Here's an example of this already works:

"Cost of health care can prevent some from seeking cancer treatment    "

"I've been doing this for 37 years," he said. "Deductibles used to be $250 to $500. Now deductibles for many people are $2,000, $2,500 or $3,000. That's a lot of money to pay out of pocket. When it was $250, it was easy to make five payments of $50 each. Now it's five payments of $500 each." option=com_content&view=article& id=220:cost-of-health-care-can-prevent-s ome-from-seeking-cancer-treatment&ca tid=37:Local&Itemid=67

The senate bill allows for this to continue AND it will only cover 60 percent of cost.

The issue is not the same- but the underlying concept of what the Democrats are creating is there. Essentially, insurance that will not cover costs so people still not go to the doctor. Thus, people are still dead. The assumptions that Nate makes is  just that- wild assumptions not based on patient behavior.

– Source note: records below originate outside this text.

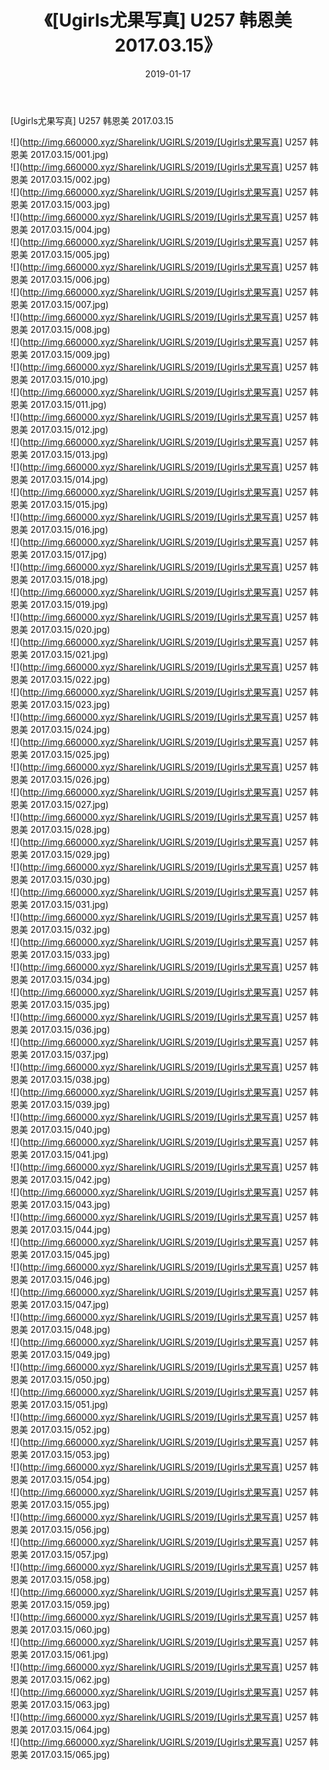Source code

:﻿---
layout: post
title:  《[Ugirls尤果写真] U257 韩恩美 2017.03.15》
date:   2019-01-17
img: http://img.660000.xyz/Sharelink/UGIRLS/2019/[Ugirls尤果写真] U257 韩恩美 2017.03.15/000.jpg
categories: [美女, 清纯, 唯美]
---

[Ugirls尤果写真] U257 韩恩美 2017.03.15

 ![](http://img.660000.xyz/Sharelink/UGIRLS/2019/[Ugirls尤果写真] U257 韩恩美 2017.03.15/001.jpg) <br>![](http://img.660000.xyz/Sharelink/UGIRLS/2019/[Ugirls尤果写真] U257 韩恩美 2017.03.15/002.jpg) <br>![](http://img.660000.xyz/Sharelink/UGIRLS/2019/[Ugirls尤果写真] U257 韩恩美 2017.03.15/003.jpg) <br>![](http://img.660000.xyz/Sharelink/UGIRLS/2019/[Ugirls尤果写真] U257 韩恩美 2017.03.15/004.jpg) <br>![](http://img.660000.xyz/Sharelink/UGIRLS/2019/[Ugirls尤果写真] U257 韩恩美 2017.03.15/005.jpg) <br>![](http://img.660000.xyz/Sharelink/UGIRLS/2019/[Ugirls尤果写真] U257 韩恩美 2017.03.15/006.jpg) <br>![](http://img.660000.xyz/Sharelink/UGIRLS/2019/[Ugirls尤果写真] U257 韩恩美 2017.03.15/007.jpg) <br>![](http://img.660000.xyz/Sharelink/UGIRLS/2019/[Ugirls尤果写真] U257 韩恩美 2017.03.15/008.jpg) <br>![](http://img.660000.xyz/Sharelink/UGIRLS/2019/[Ugirls尤果写真] U257 韩恩美 2017.03.15/009.jpg) <br>![](http://img.660000.xyz/Sharelink/UGIRLS/2019/[Ugirls尤果写真] U257 韩恩美 2017.03.15/010.jpg) <br>![](http://img.660000.xyz/Sharelink/UGIRLS/2019/[Ugirls尤果写真] U257 韩恩美 2017.03.15/011.jpg) <br>![](http://img.660000.xyz/Sharelink/UGIRLS/2019/[Ugirls尤果写真] U257 韩恩美 2017.03.15/012.jpg) <br>![](http://img.660000.xyz/Sharelink/UGIRLS/2019/[Ugirls尤果写真] U257 韩恩美 2017.03.15/013.jpg) <br>![](http://img.660000.xyz/Sharelink/UGIRLS/2019/[Ugirls尤果写真] U257 韩恩美 2017.03.15/014.jpg) <br>![](http://img.660000.xyz/Sharelink/UGIRLS/2019/[Ugirls尤果写真] U257 韩恩美 2017.03.15/015.jpg) <br>![](http://img.660000.xyz/Sharelink/UGIRLS/2019/[Ugirls尤果写真] U257 韩恩美 2017.03.15/016.jpg) <br>![](http://img.660000.xyz/Sharelink/UGIRLS/2019/[Ugirls尤果写真] U257 韩恩美 2017.03.15/017.jpg) <br>![](http://img.660000.xyz/Sharelink/UGIRLS/2019/[Ugirls尤果写真] U257 韩恩美 2017.03.15/018.jpg) <br>![](http://img.660000.xyz/Sharelink/UGIRLS/2019/[Ugirls尤果写真] U257 韩恩美 2017.03.15/019.jpg) <br>![](http://img.660000.xyz/Sharelink/UGIRLS/2019/[Ugirls尤果写真] U257 韩恩美 2017.03.15/020.jpg) <br>![](http://img.660000.xyz/Sharelink/UGIRLS/2019/[Ugirls尤果写真] U257 韩恩美 2017.03.15/021.jpg) <br>![](http://img.660000.xyz/Sharelink/UGIRLS/2019/[Ugirls尤果写真] U257 韩恩美 2017.03.15/022.jpg) <br>![](http://img.660000.xyz/Sharelink/UGIRLS/2019/[Ugirls尤果写真] U257 韩恩美 2017.03.15/023.jpg) <br>![](http://img.660000.xyz/Sharelink/UGIRLS/2019/[Ugirls尤果写真] U257 韩恩美 2017.03.15/024.jpg) <br>![](http://img.660000.xyz/Sharelink/UGIRLS/2019/[Ugirls尤果写真] U257 韩恩美 2017.03.15/025.jpg) <br>![](http://img.660000.xyz/Sharelink/UGIRLS/2019/[Ugirls尤果写真] U257 韩恩美 2017.03.15/026.jpg) <br>![](http://img.660000.xyz/Sharelink/UGIRLS/2019/[Ugirls尤果写真] U257 韩恩美 2017.03.15/027.jpg) <br>![](http://img.660000.xyz/Sharelink/UGIRLS/2019/[Ugirls尤果写真] U257 韩恩美 2017.03.15/028.jpg) <br>![](http://img.660000.xyz/Sharelink/UGIRLS/2019/[Ugirls尤果写真] U257 韩恩美 2017.03.15/029.jpg) <br>![](http://img.660000.xyz/Sharelink/UGIRLS/2019/[Ugirls尤果写真] U257 韩恩美 2017.03.15/030.jpg) <br>![](http://img.660000.xyz/Sharelink/UGIRLS/2019/[Ugirls尤果写真] U257 韩恩美 2017.03.15/031.jpg) <br>![](http://img.660000.xyz/Sharelink/UGIRLS/2019/[Ugirls尤果写真] U257 韩恩美 2017.03.15/032.jpg) <br>![](http://img.660000.xyz/Sharelink/UGIRLS/2019/[Ugirls尤果写真] U257 韩恩美 2017.03.15/033.jpg) <br>![](http://img.660000.xyz/Sharelink/UGIRLS/2019/[Ugirls尤果写真] U257 韩恩美 2017.03.15/034.jpg) <br>![](http://img.660000.xyz/Sharelink/UGIRLS/2019/[Ugirls尤果写真] U257 韩恩美 2017.03.15/035.jpg) <br>![](http://img.660000.xyz/Sharelink/UGIRLS/2019/[Ugirls尤果写真] U257 韩恩美 2017.03.15/036.jpg) <br>![](http://img.660000.xyz/Sharelink/UGIRLS/2019/[Ugirls尤果写真] U257 韩恩美 2017.03.15/037.jpg) <br>![](http://img.660000.xyz/Sharelink/UGIRLS/2019/[Ugirls尤果写真] U257 韩恩美 2017.03.15/038.jpg) <br>![](http://img.660000.xyz/Sharelink/UGIRLS/2019/[Ugirls尤果写真] U257 韩恩美 2017.03.15/039.jpg) <br>![](http://img.660000.xyz/Sharelink/UGIRLS/2019/[Ugirls尤果写真] U257 韩恩美 2017.03.15/040.jpg) <br>![](http://img.660000.xyz/Sharelink/UGIRLS/2019/[Ugirls尤果写真] U257 韩恩美 2017.03.15/041.jpg) <br>![](http://img.660000.xyz/Sharelink/UGIRLS/2019/[Ugirls尤果写真] U257 韩恩美 2017.03.15/042.jpg) <br>![](http://img.660000.xyz/Sharelink/UGIRLS/2019/[Ugirls尤果写真] U257 韩恩美 2017.03.15/043.jpg) <br>![](http://img.660000.xyz/Sharelink/UGIRLS/2019/[Ugirls尤果写真] U257 韩恩美 2017.03.15/044.jpg) <br>![](http://img.660000.xyz/Sharelink/UGIRLS/2019/[Ugirls尤果写真] U257 韩恩美 2017.03.15/045.jpg) <br>![](http://img.660000.xyz/Sharelink/UGIRLS/2019/[Ugirls尤果写真] U257 韩恩美 2017.03.15/046.jpg) <br>![](http://img.660000.xyz/Sharelink/UGIRLS/2019/[Ugirls尤果写真] U257 韩恩美 2017.03.15/047.jpg) <br>![](http://img.660000.xyz/Sharelink/UGIRLS/2019/[Ugirls尤果写真] U257 韩恩美 2017.03.15/048.jpg) <br>![](http://img.660000.xyz/Sharelink/UGIRLS/2019/[Ugirls尤果写真] U257 韩恩美 2017.03.15/049.jpg) <br>![](http://img.660000.xyz/Sharelink/UGIRLS/2019/[Ugirls尤果写真] U257 韩恩美 2017.03.15/050.jpg) <br>![](http://img.660000.xyz/Sharelink/UGIRLS/2019/[Ugirls尤果写真] U257 韩恩美 2017.03.15/051.jpg) <br>![](http://img.660000.xyz/Sharelink/UGIRLS/2019/[Ugirls尤果写真] U257 韩恩美 2017.03.15/052.jpg) <br>![](http://img.660000.xyz/Sharelink/UGIRLS/2019/[Ugirls尤果写真] U257 韩恩美 2017.03.15/053.jpg) <br>![](http://img.660000.xyz/Sharelink/UGIRLS/2019/[Ugirls尤果写真] U257 韩恩美 2017.03.15/054.jpg) <br>![](http://img.660000.xyz/Sharelink/UGIRLS/2019/[Ugirls尤果写真] U257 韩恩美 2017.03.15/055.jpg) <br>![](http://img.660000.xyz/Sharelink/UGIRLS/2019/[Ugirls尤果写真] U257 韩恩美 2017.03.15/056.jpg) <br>![](http://img.660000.xyz/Sharelink/UGIRLS/2019/[Ugirls尤果写真] U257 韩恩美 2017.03.15/057.jpg) <br>![](http://img.660000.xyz/Sharelink/UGIRLS/2019/[Ugirls尤果写真] U257 韩恩美 2017.03.15/058.jpg) <br>![](http://img.660000.xyz/Sharelink/UGIRLS/2019/[Ugirls尤果写真] U257 韩恩美 2017.03.15/059.jpg) <br>![](http://img.660000.xyz/Sharelink/UGIRLS/2019/[Ugirls尤果写真] U257 韩恩美 2017.03.15/060.jpg) <br>![](http://img.660000.xyz/Sharelink/UGIRLS/2019/[Ugirls尤果写真] U257 韩恩美 2017.03.15/061.jpg) <br>![](http://img.660000.xyz/Sharelink/UGIRLS/2019/[Ugirls尤果写真] U257 韩恩美 2017.03.15/062.jpg) <br>![](http://img.660000.xyz/Sharelink/UGIRLS/2019/[Ugirls尤果写真] U257 韩恩美 2017.03.15/063.jpg) <br>![](http://img.660000.xyz/Sharelink/UGIRLS/2019/[Ugirls尤果写真] U257 韩恩美 2017.03.15/064.jpg) <br>![](http://img.660000.xyz/Sharelink/UGIRLS/2019/[Ugirls尤果写真] U257 韩恩美 2017.03.15/065.jpg) <br>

As mentioned above, there are no provisions to adequately address this issue, and I would add to Tarheel's statement that those provisions are going to be watered down further.

This is important because the cost of the policies are going to increase at 4.4 times to increase of wages and the premium subsidies are not determined by COLA. Thus, why this is now a ticking time bomb that is just being punted.

by bruh3 2009-12-15 09:00AM | 0 recs
Re: More problems with the Senate health care bill

by the way- the cost are not exactly the  same- the point that I am making is that you are not saving lives because the cost of health care remains prohibitive for most people, and that over the next decade that will  not get worse and worse. Thus any theory of saving  lives is gone because of the cost increase. Nate misses how cost kills as much as anything else. One would not need insurance if they could address the cost of health care without it.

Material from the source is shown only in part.